• _DATA SHOWN_:
+ + +
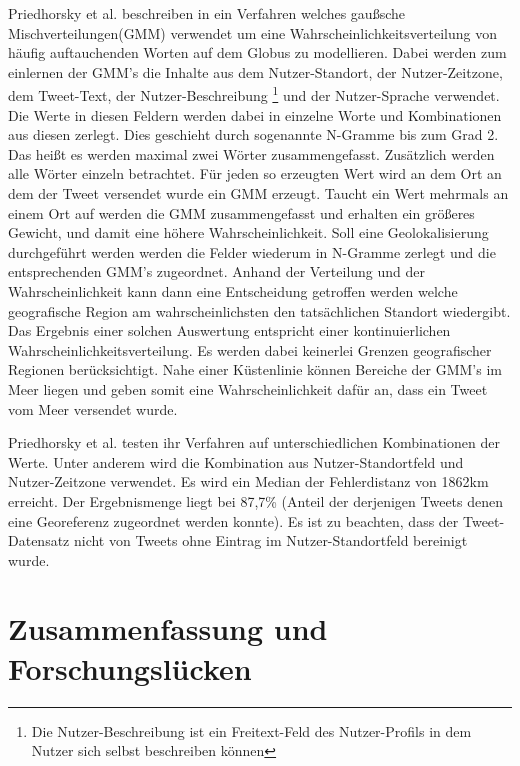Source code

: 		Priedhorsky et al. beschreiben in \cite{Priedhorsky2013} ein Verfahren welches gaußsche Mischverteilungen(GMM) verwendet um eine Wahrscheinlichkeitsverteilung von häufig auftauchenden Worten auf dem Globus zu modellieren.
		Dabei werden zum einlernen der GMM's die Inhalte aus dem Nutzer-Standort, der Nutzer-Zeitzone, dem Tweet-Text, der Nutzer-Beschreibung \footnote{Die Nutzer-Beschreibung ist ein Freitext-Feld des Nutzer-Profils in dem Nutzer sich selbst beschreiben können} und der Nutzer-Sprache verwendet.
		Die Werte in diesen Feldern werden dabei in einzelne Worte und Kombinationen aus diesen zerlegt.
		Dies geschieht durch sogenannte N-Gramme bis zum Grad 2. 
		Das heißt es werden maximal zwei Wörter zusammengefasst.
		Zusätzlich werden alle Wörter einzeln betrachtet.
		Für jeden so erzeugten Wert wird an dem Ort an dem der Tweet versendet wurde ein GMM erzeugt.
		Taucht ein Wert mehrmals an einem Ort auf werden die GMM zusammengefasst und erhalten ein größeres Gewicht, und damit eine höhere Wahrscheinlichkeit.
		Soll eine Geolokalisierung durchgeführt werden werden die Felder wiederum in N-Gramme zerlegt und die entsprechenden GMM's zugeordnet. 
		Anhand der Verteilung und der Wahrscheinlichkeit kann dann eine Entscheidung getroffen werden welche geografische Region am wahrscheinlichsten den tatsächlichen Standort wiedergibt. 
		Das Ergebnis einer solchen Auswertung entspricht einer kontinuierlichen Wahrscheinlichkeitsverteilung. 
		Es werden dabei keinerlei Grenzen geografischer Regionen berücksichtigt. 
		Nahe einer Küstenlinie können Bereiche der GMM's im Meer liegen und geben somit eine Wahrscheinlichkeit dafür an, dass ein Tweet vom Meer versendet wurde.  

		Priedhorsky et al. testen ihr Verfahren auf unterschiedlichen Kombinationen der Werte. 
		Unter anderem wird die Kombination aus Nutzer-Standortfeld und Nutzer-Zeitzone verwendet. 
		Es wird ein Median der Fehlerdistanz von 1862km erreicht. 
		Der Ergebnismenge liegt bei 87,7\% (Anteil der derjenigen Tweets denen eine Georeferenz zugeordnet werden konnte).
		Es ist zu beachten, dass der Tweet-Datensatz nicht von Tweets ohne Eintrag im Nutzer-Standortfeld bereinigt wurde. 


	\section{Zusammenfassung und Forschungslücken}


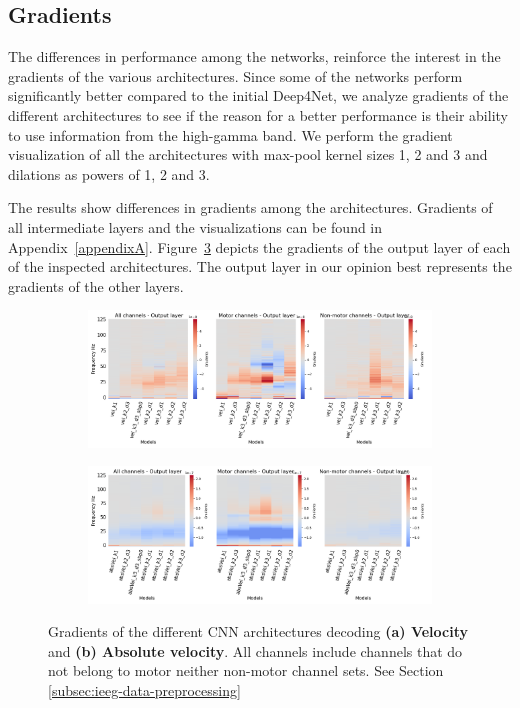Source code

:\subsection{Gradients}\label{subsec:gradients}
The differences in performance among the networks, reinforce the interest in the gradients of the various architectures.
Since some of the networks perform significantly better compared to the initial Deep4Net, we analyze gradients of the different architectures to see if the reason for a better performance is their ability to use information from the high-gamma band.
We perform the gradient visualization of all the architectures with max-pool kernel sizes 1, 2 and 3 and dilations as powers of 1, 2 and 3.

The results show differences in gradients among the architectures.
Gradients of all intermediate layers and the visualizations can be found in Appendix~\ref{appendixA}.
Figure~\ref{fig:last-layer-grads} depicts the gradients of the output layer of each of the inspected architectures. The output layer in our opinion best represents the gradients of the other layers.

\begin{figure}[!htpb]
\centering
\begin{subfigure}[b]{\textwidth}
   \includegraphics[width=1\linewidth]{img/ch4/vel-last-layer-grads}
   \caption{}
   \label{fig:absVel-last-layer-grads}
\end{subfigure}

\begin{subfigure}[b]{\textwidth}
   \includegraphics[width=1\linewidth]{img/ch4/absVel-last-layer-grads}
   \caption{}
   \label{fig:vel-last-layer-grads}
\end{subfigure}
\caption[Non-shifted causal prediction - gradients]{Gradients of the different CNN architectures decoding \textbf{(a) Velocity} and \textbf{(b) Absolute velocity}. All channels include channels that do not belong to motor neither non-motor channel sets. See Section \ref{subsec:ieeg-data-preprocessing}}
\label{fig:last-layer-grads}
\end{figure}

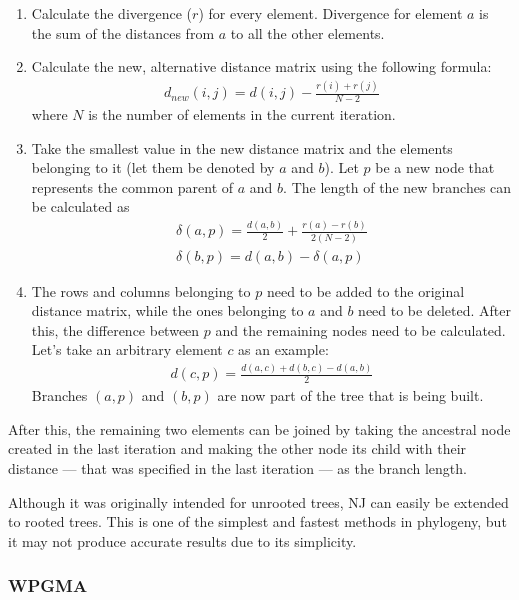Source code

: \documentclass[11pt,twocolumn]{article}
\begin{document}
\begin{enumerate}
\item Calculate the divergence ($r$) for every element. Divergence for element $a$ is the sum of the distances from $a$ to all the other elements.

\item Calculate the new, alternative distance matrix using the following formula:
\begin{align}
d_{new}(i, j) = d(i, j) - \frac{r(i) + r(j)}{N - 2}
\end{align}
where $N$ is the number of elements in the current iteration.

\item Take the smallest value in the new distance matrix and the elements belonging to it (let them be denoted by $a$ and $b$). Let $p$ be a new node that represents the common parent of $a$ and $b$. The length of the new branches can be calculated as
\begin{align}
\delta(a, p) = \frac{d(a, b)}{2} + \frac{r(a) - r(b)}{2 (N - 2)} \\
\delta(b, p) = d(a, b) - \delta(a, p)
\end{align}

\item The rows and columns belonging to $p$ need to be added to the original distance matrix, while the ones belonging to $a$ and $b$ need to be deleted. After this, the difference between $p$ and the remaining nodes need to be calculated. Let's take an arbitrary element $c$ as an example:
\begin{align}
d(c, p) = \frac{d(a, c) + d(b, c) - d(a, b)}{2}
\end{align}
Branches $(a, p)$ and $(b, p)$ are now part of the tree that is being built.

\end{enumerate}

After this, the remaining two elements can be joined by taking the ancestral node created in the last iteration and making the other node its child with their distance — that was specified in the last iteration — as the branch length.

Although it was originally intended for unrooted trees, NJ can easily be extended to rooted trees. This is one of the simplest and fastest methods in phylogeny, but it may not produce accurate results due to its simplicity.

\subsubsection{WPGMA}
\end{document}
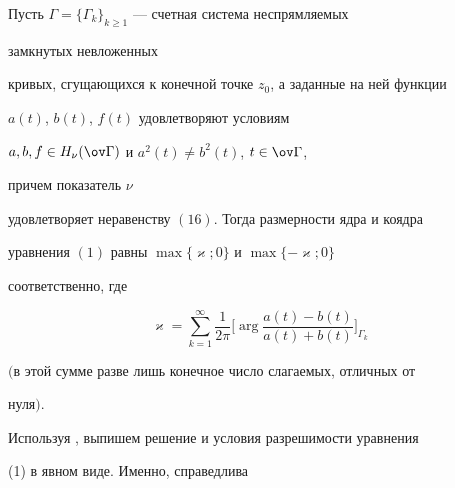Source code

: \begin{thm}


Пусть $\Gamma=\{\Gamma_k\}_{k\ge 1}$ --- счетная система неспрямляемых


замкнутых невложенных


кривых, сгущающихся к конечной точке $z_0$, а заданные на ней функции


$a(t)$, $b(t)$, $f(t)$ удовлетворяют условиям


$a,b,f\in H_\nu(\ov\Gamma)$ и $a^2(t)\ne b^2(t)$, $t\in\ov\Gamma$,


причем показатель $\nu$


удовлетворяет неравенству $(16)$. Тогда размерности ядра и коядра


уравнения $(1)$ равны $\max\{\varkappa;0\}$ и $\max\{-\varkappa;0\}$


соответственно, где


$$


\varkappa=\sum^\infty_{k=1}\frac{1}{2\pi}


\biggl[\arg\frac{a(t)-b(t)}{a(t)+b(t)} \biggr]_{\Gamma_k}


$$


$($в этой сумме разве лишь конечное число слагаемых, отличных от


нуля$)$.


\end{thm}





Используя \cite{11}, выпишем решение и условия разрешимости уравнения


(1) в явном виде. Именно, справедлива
+ + +
Before you return the listing exactly, strip out its pictures.

• _PROBLEM SOLUTION_:
Source code

: 		Priedhorsky et al. beschreiben in \cite{Priedhorsky2013} ein Verfahren welches gaußsche Mischverteilungen(GMM) verwendet um eine Wahrscheinlichkeitsverteilung von häufig auftauchenden Worten auf dem Globus zu modellieren.
		Dabei werden zum einlernen der GMM's die Inhalte aus dem Nutzer-Standort, der Nutzer-Zeitzone, dem Tweet-Text, der Nutzer-Beschreibung \footnote{Die Nutzer-Beschreibung ist ein Freitext-Feld des Nutzer-Profils in dem Nutzer sich selbst beschreiben können} und der Nutzer-Sprache verwendet.
		Die Werte in diesen Feldern werden dabei in einzelne Worte und Kombinationen aus diesen zerlegt.
		Dies geschieht durch sogenannte N-Gramme bis zum Grad 2. 
		Das heißt es werden maximal zwei Wörter zusammengefasst.
		Zusätzlich werden alle Wörter einzeln betrachtet.
		Für jeden so erzeugten Wert wird an dem Ort an dem der Tweet versendet wurde ein GMM erzeugt.
		Taucht ein Wert mehrmals an einem Ort auf werden die GMM zusammengefasst und erhalten ein größeres Gewicht, und damit eine höhere Wahrscheinlichkeit.
		Soll eine Geolokalisierung durchgeführt werden werden die Felder wiederum in N-Gramme zerlegt und die entsprechenden GMM's zugeordnet. 
		Anhand der Verteilung und der Wahrscheinlichkeit kann dann eine Entscheidung getroffen werden welche geografische Region am wahrscheinlichsten den tatsächlichen Standort wiedergibt. 
		Das Ergebnis einer solchen Auswertung entspricht einer kontinuierlichen Wahrscheinlichkeitsverteilung. 
		Es werden dabei keinerlei Grenzen geografischer Regionen berücksichtigt. 
		Nahe einer Küstenlinie können Bereiche der GMM's im Meer liegen und geben somit eine Wahrscheinlichkeit dafür an, dass ein Tweet vom Meer versendet wurde.  

		Priedhorsky et al. testen ihr Verfahren auf unterschiedlichen Kombinationen der Werte. 
		Unter anderem wird die Kombination aus Nutzer-Standortfeld und Nutzer-Zeitzone verwendet. 
		Es wird ein Median der Fehlerdistanz von 1862km erreicht. 
		Der Ergebnismenge liegt bei 87,7\% (Anteil der derjenigen Tweets denen eine Georeferenz zugeordnet werden konnte).
		Es ist zu beachten, dass der Tweet-Datensatz nicht von Tweets ohne Eintrag im Nutzer-Standortfeld bereinigt wurde. 


	\section{Zusammenfassung und Forschungslücken}


Source code

:\subsection{Gradients}\label{subsec:gradients}
The differences in performance among the networks, reinforce the interest in the gradients of the various architectures.
Since some of the networks perform significantly better compared to the initial Deep4Net, we analyze gradients of the different architectures to see if the reason for a better performance is their ability to use information from the high-gamma band.
We perform the gradient visualization of all the architectures with max-pool kernel sizes 1, 2 and 3 and dilations as powers of 1, 2 and 3.

The results show differences in gradients among the architectures.
Gradients of all intermediate layers and the visualizations can be found in Appendix~\ref{appendixA}.
Figure~\ref{fig:last-layer-grads} depicts the gradients of the output layer of each of the inspected architectures. The output layer in our opinion best represents the gradients of the other layers.

\begin{figure}[!htpb]
\centering
\begin{subfigure}[b]{\textwidth}
   \includegraphics[width=1\linewidth]{img/ch4/vel-last-layer-grads}
   \caption{}
   \label{fig:absVel-last-layer-grads}
\end{subfigure}

\begin{subfigure}[b]{\textwidth}
   \includegraphics[width=1\linewidth]{img/ch4/absVel-last-layer-grads}
   \caption{}
   \label{fig:vel-last-layer-grads}
\end{subfigure}
\caption[Non-shifted causal prediction - gradients]{Gradients of the different CNN architectures decoding \textbf{(a) Velocity} and \textbf{(b) Absolute velocity}. All channels include channels that do not belong to motor neither non-motor channel sets. See Section \ref{subsec:ieeg-data-preprocessing}}
\label{fig:last-layer-grads}
\end{figure}

Source code

: \documentclass[11pt,twocolumn]{article}
\begin{document}
\begin{enumerate}
\item Calculate the divergence ($r$) for every element. Divergence for element $a$ is the sum of the distances from $a$ to all the other elements.

\item Calculate the new, alternative distance matrix using the following formula:
\begin{align}
d_{new}(i, j) = d(i, j) - \frac{r(i) + r(j)}{N - 2}
\end{align}
where $N$ is the number of elements in the current iteration.

\item Take the smallest value in the new distance matrix and the elements belonging to it (let them be denoted by $a$ and $b$). Let $p$ be a new node that represents the common parent of $a$ and $b$. The length of the new branches can be calculated as
\begin{align}
\delta(a, p) = \frac{d(a, b)}{2} + \frac{r(a) - r(b)}{2 (N - 2)} \\
\delta(b, p) = d(a, b) - \delta(a, p)
\end{align}

\item The rows and columns belonging to $p$ need to be added to the original distance matrix, while the ones belonging to $a$ and $b$ need to be deleted. After this, the difference between $p$ and the remaining nodes need to be calculated. Let's take an arbitrary element $c$ as an example:
\begin{align}
d(c, p) = \frac{d(a, c) + d(b, c) - d(a, b)}{2}
\end{align}
Branches $(a, p)$ and $(b, p)$ are now part of the tree that is being built.

\end{enumerate}

After this, the remaining two elements can be joined by taking the ancestral node created in the last iteration and making the other node its child with their distance — that was specified in the last iteration — as the branch length.

Although it was originally intended for unrooted trees, NJ can easily be extended to rooted trees. This is one of the simplest and fastest methods in phylogeny, but it may not produce accurate results due to its simplicity.

\subsubsection{WPGMA}
\end{document}
Source code

: \begin{thm}


Пусть $\Gamma=\{\Gamma_k\}_{k\ge 1}$ --- счетная система неспрямляемых


замкнутых невложенных


кривых, сгущающихся к конечной точке $z_0$, а заданные на ней функции


$a(t)$, $b(t)$, $f(t)$ удовлетворяют условиям


$a,b,f\in H_\nu(\ov\Gamma)$ и $a^2(t)\ne b^2(t)$, $t\in\ov\Gamma$,


причем показатель $\nu$


удовлетворяет неравенству $(16)$. Тогда размерности ядра и коядра


уравнения $(1)$ равны $\max\{\varkappa;0\}$ и $\max\{-\varkappa;0\}$


соответственно, где


$$


\varkappa=\sum^\infty_{k=1}\frac{1}{2\pi}


\biggl[\arg\frac{a(t)-b(t)}{a(t)+b(t)} \biggr]_{\Gamma_k}


$$


$($в этой сумме разве лишь конечное число слагаемых, отличных от


нуля$)$.


\end{thm}





Используя \cite{11}, выпишем решение и условия разрешимости уравнения


(1) в явном виде. Именно, справедлива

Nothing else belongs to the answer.